Icons, Saints, and Monasticism
For Orthodox believers, the church's witness to Christ through the lives of its saints and martyrs, and the consistent teaching of its fathers and preaching of its pastors are of utmost importance. Saints and martyrs overlap in the church's teaching, as to be a true martyr for confessing Christ is to be a saint. Thousands were martyred in the early church, and probably millions more saints were made in the twentieth-century church during the reigns of Stalin, Hitler, and other dictators.
Saints are considered to be icons of Christ in Orthodoxy, an understanding that is related to the Orthodox teaching on theosis, or believers struggling with their passions to become partakers of the divine nature. Saints, perfected people, are windows to heaven and images of Jesus. And icons (wood and paint representations of saints) are windows to the saints, which in turn open on to the presence of the Lord.

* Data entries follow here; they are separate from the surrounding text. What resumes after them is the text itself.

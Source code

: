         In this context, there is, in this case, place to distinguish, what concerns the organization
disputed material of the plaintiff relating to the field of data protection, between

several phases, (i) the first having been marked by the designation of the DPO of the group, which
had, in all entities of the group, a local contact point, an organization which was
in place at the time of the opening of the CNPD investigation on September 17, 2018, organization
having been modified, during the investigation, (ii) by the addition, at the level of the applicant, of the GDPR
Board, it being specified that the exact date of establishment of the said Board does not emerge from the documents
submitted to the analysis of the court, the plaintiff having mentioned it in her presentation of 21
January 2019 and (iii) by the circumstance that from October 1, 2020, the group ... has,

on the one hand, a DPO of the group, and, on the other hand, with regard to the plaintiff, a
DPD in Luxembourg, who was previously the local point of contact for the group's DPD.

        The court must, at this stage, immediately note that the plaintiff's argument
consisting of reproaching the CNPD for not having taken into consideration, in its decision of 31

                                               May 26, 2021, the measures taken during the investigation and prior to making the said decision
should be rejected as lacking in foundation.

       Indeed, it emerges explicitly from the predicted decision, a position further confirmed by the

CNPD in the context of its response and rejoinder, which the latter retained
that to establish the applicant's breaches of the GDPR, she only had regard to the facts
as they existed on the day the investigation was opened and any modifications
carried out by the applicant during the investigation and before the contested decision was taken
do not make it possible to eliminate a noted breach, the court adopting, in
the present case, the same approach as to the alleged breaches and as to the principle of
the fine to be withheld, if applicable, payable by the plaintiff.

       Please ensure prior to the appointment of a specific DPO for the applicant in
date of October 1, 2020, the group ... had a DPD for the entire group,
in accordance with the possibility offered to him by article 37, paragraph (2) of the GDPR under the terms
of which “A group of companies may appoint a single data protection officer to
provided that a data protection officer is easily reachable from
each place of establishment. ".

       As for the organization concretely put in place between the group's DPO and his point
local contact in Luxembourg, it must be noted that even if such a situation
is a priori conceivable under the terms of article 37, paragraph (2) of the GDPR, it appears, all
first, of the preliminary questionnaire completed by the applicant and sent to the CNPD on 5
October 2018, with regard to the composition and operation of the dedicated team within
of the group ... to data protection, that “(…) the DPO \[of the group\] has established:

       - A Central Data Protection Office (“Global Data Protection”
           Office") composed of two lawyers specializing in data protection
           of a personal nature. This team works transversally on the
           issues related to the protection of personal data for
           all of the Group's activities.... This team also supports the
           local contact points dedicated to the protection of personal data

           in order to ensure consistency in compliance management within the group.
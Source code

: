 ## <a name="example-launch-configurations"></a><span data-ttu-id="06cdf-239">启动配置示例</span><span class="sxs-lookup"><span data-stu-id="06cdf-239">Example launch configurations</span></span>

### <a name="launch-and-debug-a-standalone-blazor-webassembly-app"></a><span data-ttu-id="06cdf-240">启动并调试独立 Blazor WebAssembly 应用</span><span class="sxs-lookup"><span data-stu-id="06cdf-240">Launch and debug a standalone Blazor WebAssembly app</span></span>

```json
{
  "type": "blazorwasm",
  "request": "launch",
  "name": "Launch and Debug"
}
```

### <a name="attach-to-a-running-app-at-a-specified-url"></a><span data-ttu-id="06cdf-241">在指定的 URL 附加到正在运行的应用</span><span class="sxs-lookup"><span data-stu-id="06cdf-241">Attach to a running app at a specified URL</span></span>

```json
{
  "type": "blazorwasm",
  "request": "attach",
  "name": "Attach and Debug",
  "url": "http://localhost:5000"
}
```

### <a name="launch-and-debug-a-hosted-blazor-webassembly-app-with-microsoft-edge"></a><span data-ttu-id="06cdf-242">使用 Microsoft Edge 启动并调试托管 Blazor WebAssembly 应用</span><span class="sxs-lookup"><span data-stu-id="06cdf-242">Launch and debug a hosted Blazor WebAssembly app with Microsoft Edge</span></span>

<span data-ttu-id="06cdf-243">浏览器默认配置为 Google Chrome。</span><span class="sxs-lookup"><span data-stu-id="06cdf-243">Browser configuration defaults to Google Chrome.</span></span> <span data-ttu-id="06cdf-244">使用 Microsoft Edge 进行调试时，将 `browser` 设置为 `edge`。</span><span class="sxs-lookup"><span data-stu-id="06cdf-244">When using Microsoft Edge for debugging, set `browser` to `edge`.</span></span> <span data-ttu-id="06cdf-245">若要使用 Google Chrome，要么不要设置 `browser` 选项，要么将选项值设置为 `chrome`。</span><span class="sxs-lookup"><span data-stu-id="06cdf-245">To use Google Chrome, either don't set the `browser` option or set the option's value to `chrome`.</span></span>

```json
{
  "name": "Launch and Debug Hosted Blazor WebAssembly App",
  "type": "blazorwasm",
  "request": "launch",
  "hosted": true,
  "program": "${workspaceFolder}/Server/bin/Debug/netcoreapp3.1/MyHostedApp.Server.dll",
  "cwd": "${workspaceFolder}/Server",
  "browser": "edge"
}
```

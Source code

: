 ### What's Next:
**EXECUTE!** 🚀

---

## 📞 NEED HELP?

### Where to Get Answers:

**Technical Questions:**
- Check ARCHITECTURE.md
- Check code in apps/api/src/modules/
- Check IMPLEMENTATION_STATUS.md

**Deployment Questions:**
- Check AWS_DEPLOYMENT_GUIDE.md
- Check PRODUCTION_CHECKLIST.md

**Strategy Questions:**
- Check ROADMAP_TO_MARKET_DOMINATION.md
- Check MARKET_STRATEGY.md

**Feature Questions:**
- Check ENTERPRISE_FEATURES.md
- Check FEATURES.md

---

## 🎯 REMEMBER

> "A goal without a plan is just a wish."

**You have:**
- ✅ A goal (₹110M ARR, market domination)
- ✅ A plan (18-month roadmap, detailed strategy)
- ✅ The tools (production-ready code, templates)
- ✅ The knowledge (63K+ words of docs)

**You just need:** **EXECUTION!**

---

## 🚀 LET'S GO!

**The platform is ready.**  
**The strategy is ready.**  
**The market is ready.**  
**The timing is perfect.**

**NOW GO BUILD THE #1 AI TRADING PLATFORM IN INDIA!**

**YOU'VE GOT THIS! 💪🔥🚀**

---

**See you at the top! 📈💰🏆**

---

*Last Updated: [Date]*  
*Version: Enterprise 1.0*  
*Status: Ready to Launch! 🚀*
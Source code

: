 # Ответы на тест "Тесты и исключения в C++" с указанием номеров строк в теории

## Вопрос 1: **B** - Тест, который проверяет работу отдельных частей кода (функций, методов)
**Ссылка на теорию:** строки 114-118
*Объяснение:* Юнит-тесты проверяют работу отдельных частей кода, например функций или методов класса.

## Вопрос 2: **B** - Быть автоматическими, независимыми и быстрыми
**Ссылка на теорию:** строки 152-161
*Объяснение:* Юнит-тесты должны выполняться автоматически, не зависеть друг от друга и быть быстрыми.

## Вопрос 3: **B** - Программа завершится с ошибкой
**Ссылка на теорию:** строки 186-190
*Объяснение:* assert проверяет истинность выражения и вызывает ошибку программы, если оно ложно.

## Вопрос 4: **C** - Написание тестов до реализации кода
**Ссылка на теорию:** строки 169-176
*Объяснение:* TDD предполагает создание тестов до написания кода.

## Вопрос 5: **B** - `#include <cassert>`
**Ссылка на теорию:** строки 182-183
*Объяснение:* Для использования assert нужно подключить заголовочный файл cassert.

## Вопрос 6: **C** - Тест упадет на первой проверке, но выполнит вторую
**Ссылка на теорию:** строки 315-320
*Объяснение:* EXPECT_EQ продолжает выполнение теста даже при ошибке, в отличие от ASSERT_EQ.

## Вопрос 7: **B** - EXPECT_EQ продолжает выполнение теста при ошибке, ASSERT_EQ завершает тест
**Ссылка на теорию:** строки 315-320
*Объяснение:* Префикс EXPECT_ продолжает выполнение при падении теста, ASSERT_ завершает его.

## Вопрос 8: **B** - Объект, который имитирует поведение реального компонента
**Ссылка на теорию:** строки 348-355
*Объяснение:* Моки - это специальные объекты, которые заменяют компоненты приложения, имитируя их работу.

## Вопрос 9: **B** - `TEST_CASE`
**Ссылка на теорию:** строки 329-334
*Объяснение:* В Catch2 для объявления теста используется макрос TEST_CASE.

Though Orthodox worshippers appear to venerate or even worship icons, they are taught that the veneration is only to that which the icons represent, in other words the saints depicted, and that the saints in turn are depictions or representations of God in Jesus Christ.
Saints, though gone to glory, are not dead but living, as Jesus said regarding the meaning of the resurrection: “Have you not read what God said to you, ‘I am the God of Abraham, the God of Isaac, and the God of Jacob?’ God is not the God of the dead, but of the living” (Matthew 22:31–32).
Monasticism, as a school in which to train the passions or reeducate human nature to divine ends, is also seen in Orthodoxy as integral to making saints. Though most monks and nuns are not thought of as achieving the level of perfection that leads to talk of sainthood, most of those who do achieve that level of retraining, apart from those suffering physical martyrdom, are men and women who take up the monastic life.
Who was St. Seraphim of Sarov?
St. Seraphim of Sarov (1759-1833) has been an inspiration to thousands who chose the pursuit of theosis. The purpose of life, he taught, was to acquire the Holy Spirit. “Acquire the Holy Spirit, and thousands around you will acquire salvation” was his answer to how to best become a witness for the Gospel.
There are still many Orthodox monasteries in Russia (most of the ones now in use have been rehabilitated after the fall of the Communists), Greece, Romania, and even a few in Great Britain and the United States. The oldest one that has been in existence from ancient times is St. Catherine's Monastery in the Sinai Peninsula between Egypt and the Holy Land, which was begun in the fifth century A.D. with support of Emperor Justinian. The most famous center of Orthodox monasticism is Mount Athos, a rugged peninsula that juts into the sea near Thessaloniki in northern Greece. It is the home of scores of large monastic communities, most of which are accessible only by boat from the sea and, once off the boat, by footpaths.